= WHAT YOU ARE ASKED TO DO =
What lines in this listing contain the string "World"? Report each one by copying it.

━━━━━━

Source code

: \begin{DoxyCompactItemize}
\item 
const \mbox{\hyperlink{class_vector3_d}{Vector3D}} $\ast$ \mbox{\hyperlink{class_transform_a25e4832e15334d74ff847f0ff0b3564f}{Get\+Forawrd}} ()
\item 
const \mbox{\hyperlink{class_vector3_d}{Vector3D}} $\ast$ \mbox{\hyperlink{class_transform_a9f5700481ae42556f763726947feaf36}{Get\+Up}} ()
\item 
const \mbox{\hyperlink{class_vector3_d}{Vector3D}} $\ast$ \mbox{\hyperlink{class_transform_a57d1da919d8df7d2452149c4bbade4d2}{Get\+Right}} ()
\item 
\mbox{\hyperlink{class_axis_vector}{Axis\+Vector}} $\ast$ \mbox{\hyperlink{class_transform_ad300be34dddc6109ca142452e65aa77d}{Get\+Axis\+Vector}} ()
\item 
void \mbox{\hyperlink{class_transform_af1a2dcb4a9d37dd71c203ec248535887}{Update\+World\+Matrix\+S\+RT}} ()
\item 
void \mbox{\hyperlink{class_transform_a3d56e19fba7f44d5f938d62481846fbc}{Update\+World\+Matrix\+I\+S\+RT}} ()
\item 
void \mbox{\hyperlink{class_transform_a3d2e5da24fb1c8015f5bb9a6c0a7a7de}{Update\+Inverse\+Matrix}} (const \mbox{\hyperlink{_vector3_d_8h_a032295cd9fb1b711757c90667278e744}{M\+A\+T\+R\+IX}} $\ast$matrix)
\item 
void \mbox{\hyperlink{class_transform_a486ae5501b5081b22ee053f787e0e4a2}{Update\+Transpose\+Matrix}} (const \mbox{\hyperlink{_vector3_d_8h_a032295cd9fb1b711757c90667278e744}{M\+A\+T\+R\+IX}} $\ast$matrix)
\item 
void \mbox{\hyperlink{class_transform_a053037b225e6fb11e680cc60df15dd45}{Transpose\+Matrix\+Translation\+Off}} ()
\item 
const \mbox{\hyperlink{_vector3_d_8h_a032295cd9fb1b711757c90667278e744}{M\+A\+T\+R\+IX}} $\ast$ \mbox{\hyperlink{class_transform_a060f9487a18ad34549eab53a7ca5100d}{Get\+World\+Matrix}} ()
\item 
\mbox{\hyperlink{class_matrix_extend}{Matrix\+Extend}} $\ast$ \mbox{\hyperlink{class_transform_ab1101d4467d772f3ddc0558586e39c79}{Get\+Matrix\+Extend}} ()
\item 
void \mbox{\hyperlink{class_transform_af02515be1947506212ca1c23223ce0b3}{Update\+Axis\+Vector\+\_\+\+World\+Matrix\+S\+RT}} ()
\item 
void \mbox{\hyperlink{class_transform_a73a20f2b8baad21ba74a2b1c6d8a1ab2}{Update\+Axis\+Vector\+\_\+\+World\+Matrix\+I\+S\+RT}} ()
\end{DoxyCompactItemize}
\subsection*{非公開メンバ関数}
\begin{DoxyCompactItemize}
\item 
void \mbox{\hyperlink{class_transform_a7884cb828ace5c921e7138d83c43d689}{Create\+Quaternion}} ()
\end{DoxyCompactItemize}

━━━━━━

= WRITTEN RESPONSE =
void \mbox{\hyperlink{class_transform_af1a2dcb4a9d37dd71c203ec248535887}{Update\+World\+Matrix\+S\+RT}} ()
void \mbox{\hyperlink{class_transform_a3d56e19fba7f44d5f938d62481846fbc}{Update\+World\+Matrix\+I\+S\+RT}} ()
const \mbox{\hyperlink{_vector3_d_8h_a032295cd9fb1b711757c90667278e744}{M\+A\+T\+R\+IX}} $\ast$ \mbox{\hyperlink{class_transform_a060f9487a18ad34549eab53a7ca5100d}{Get\+World\+Matrix}} ()
void \mbox{\hyperlink{class_transform_af02515be1947506212ca1c23223ce0b3}{Update\+Axis\+Vector\+\_\+\+World\+Matrix\+S\+RT}} ()
void \mbox{\hyperlink{class_transform_a73a20f2b8baad21ba74a2b1c6d8a1ab2}{Update\+Axis\+Vector\+\_\+\+World\+Matrix\+I\+S\+RT}} ()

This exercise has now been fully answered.